> [HOW TO COMPLETE THIS TASK]:
The lines from the start of the data up to and including the one with "Learning in TensorFlow" should be returned exactly, and nothing else.

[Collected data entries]

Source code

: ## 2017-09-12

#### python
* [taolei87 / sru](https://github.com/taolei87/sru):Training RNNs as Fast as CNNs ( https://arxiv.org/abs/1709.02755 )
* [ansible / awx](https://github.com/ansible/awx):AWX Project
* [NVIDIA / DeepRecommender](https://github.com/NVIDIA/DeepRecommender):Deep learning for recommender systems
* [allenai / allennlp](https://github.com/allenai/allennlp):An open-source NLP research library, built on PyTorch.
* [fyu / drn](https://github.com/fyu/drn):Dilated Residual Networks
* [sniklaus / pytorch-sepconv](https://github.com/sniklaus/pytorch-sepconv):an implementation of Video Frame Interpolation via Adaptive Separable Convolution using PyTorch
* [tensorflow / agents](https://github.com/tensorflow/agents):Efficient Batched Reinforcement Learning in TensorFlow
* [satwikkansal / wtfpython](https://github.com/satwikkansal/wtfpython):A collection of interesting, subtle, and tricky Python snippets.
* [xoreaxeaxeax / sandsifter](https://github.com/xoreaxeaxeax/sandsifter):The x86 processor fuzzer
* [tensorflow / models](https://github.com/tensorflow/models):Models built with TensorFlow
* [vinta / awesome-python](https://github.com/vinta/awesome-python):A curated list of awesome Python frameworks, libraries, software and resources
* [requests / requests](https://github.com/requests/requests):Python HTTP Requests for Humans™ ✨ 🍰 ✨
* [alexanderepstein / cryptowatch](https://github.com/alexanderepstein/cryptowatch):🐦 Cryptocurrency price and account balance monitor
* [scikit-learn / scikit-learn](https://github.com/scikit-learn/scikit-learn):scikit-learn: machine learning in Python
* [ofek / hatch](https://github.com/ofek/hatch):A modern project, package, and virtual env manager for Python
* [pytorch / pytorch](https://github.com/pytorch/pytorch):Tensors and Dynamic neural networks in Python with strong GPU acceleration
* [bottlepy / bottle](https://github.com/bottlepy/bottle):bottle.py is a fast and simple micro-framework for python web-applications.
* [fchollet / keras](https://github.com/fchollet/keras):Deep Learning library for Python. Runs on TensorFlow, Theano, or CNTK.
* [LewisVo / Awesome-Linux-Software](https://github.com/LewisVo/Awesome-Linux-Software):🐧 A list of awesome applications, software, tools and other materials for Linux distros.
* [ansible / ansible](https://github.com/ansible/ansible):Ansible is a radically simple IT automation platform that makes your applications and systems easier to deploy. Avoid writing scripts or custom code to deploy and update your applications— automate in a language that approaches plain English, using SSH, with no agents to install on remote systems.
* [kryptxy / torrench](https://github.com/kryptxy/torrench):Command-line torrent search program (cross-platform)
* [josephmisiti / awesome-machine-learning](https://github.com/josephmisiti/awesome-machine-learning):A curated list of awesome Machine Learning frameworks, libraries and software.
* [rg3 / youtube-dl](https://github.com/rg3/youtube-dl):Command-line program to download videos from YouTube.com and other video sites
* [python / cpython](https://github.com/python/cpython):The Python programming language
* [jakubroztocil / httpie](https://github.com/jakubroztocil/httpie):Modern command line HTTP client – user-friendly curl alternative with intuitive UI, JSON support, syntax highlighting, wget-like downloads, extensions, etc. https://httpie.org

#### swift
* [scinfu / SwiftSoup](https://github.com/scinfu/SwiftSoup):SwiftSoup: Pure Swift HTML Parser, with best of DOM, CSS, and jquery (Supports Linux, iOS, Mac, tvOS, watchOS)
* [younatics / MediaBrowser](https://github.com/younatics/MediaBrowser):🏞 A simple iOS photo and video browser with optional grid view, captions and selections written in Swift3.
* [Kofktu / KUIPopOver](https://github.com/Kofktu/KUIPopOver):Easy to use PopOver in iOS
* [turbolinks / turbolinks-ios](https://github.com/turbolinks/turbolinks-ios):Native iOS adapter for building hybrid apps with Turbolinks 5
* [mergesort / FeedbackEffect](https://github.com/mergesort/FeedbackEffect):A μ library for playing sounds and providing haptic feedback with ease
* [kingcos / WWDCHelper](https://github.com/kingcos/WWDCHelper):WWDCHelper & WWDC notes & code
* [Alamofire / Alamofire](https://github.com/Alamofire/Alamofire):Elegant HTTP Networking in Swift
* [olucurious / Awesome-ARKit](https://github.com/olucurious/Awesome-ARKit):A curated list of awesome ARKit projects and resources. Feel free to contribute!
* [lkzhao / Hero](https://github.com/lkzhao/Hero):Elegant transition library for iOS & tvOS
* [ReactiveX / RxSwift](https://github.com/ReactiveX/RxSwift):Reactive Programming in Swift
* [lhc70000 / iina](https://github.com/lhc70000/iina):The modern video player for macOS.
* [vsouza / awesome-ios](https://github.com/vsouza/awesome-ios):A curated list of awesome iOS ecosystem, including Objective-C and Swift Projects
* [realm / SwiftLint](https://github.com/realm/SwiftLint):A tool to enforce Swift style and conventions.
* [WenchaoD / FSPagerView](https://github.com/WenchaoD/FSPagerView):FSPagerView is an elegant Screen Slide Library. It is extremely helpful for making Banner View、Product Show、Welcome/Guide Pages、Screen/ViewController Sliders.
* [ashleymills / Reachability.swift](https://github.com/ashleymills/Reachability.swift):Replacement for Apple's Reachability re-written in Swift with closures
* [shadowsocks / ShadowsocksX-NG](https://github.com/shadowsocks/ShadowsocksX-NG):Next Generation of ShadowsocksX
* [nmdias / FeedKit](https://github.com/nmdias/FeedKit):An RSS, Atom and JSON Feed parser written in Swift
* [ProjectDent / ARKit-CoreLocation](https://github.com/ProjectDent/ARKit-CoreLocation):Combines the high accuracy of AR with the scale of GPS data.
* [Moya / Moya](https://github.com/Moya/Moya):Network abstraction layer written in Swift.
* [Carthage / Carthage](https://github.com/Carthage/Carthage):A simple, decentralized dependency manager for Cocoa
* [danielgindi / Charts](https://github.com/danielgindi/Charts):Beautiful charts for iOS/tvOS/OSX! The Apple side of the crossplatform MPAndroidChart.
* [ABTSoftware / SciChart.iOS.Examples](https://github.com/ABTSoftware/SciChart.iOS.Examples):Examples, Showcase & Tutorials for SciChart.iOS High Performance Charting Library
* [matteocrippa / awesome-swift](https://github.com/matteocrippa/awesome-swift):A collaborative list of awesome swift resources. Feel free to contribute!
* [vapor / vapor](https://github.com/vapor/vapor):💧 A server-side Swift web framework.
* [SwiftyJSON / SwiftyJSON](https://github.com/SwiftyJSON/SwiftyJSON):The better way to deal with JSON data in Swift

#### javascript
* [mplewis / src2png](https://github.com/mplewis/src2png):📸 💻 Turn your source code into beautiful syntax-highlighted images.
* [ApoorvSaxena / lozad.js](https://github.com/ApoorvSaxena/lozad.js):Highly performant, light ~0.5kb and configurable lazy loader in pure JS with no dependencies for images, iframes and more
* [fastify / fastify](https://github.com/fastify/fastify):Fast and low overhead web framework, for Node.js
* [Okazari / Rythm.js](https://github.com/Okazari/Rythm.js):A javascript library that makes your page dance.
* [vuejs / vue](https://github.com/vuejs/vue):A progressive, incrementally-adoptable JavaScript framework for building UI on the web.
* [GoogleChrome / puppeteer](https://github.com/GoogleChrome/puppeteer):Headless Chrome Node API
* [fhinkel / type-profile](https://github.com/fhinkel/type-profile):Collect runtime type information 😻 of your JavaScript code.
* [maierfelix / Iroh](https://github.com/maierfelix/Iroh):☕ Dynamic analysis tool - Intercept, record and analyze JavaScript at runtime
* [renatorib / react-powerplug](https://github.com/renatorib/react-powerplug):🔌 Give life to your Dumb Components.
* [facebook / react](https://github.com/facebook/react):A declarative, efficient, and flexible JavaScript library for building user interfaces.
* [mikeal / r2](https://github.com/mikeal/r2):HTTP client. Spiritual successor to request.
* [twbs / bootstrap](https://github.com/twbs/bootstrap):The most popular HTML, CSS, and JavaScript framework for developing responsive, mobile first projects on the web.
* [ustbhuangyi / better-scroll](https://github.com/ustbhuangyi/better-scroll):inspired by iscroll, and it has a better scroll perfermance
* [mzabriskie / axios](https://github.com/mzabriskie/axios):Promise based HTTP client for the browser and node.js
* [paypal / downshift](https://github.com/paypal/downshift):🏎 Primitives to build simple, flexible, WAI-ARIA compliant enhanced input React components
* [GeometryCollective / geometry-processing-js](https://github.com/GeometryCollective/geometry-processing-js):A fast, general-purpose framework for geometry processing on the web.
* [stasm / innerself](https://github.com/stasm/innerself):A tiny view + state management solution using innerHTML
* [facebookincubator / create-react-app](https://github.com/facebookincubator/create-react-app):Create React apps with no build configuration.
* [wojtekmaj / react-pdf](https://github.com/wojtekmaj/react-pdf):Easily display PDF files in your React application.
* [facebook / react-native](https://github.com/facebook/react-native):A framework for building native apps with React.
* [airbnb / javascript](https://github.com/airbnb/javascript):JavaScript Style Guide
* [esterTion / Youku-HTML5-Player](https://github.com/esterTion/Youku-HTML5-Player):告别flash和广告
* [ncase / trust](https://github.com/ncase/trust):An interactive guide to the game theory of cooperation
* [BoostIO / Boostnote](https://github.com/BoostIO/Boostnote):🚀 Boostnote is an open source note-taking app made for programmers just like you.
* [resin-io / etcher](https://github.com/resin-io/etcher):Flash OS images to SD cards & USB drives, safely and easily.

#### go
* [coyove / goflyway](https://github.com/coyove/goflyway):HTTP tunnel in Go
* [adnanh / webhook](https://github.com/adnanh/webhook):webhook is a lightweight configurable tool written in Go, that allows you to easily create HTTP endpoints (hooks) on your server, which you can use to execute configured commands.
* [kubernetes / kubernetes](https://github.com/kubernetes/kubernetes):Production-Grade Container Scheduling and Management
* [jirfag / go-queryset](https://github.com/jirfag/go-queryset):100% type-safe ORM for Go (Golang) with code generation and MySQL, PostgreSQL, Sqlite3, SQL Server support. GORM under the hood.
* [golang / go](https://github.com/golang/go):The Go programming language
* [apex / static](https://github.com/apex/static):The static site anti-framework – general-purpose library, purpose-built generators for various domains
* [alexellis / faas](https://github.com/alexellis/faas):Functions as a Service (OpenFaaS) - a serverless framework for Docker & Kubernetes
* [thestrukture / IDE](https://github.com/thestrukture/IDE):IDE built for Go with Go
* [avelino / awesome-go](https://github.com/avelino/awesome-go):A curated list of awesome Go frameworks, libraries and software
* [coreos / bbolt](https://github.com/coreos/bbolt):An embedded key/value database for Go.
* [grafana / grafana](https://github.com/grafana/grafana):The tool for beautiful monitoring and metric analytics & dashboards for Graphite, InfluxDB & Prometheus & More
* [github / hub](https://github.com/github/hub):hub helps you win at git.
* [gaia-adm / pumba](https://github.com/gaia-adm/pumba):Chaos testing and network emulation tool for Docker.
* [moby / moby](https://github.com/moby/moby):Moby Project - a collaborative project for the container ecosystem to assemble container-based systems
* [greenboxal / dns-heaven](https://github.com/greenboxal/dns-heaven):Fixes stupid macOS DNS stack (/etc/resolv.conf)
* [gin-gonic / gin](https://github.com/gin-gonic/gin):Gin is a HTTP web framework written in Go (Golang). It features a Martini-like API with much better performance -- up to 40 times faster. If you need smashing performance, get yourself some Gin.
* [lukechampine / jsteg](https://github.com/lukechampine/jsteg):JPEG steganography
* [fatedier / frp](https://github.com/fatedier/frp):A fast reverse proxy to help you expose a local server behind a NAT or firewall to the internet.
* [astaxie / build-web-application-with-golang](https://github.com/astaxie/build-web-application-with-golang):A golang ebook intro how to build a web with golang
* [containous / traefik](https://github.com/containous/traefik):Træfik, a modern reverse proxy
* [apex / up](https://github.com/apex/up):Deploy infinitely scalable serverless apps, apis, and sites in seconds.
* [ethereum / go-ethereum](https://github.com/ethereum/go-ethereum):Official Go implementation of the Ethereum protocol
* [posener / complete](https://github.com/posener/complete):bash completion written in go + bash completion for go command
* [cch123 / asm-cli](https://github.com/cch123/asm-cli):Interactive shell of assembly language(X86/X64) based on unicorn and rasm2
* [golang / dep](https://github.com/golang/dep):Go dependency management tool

> [RESULT OF THE TASK]:
Source code

: ## 2017-09-12

#### python
* [taolei87 / sru](https://github.com/taolei87/sru):Training RNNs as Fast as CNNs ( https://arxiv.org/abs/1709.02755 )
* [ansible / awx](https://github.com/ansible/awx):AWX Project
* [NVIDIA / DeepRecommender](https://github.com/NVIDIA/DeepRecommender):Deep learning for recommender systems
* [allenai / allennlp](https://github.com/allenai/allennlp):An open-source NLP research library, built on PyTorch.
* [fyu / drn](https://github.com/fyu/drn):Dilated Residual Networks
* [sniklaus / pytorch-sepconv](https://github.com/sniklaus/pytorch-sepconv):an implementation of Video Frame Interpolation via Adaptive Separable Convolution using PyTorch
* [tensorflow / agents](https://github.com/tensorflow/agents):Efficient Batched Reinforcement Learning in TensorFlow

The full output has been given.